STUDY MATERIAL section start

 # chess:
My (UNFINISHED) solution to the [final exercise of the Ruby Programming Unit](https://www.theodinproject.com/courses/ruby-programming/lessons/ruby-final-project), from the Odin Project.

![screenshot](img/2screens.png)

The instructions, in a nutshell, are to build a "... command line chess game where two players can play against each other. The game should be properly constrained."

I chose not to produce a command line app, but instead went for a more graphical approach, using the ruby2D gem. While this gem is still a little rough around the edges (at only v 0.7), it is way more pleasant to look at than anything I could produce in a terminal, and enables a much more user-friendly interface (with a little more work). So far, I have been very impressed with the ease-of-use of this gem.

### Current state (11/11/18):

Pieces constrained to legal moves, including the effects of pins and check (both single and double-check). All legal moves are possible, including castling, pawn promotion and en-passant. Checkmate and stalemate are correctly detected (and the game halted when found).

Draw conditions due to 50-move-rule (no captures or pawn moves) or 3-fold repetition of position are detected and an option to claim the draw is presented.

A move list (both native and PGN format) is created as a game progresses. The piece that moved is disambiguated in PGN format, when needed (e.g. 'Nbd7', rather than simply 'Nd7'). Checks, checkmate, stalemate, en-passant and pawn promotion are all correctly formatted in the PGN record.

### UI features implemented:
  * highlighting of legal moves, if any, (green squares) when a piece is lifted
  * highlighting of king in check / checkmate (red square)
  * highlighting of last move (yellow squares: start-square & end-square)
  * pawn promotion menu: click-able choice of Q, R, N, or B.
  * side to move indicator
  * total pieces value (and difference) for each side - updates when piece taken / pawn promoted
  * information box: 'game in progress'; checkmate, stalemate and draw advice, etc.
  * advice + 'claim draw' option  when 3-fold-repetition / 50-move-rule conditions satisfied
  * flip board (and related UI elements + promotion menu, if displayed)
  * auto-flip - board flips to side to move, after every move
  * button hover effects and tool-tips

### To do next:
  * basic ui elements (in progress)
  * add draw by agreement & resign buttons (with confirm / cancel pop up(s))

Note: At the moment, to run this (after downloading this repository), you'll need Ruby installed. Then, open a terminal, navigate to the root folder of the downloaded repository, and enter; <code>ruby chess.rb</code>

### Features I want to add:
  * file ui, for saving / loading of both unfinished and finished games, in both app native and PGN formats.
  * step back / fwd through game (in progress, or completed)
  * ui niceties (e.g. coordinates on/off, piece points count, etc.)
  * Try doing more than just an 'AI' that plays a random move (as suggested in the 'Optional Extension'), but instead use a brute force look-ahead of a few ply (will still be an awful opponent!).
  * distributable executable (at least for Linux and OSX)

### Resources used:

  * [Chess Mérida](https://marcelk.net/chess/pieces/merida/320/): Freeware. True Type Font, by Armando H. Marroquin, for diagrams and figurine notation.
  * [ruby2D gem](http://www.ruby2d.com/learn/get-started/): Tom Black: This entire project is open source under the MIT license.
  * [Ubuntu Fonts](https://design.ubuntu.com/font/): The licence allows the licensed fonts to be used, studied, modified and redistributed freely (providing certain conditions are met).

STUDY MATERIAL section end

WHAT TO DO: Give the number of lines in the entries above that include the string "conditions". Write nothing but that number.

RESULT OF THIS EXERCISE: 3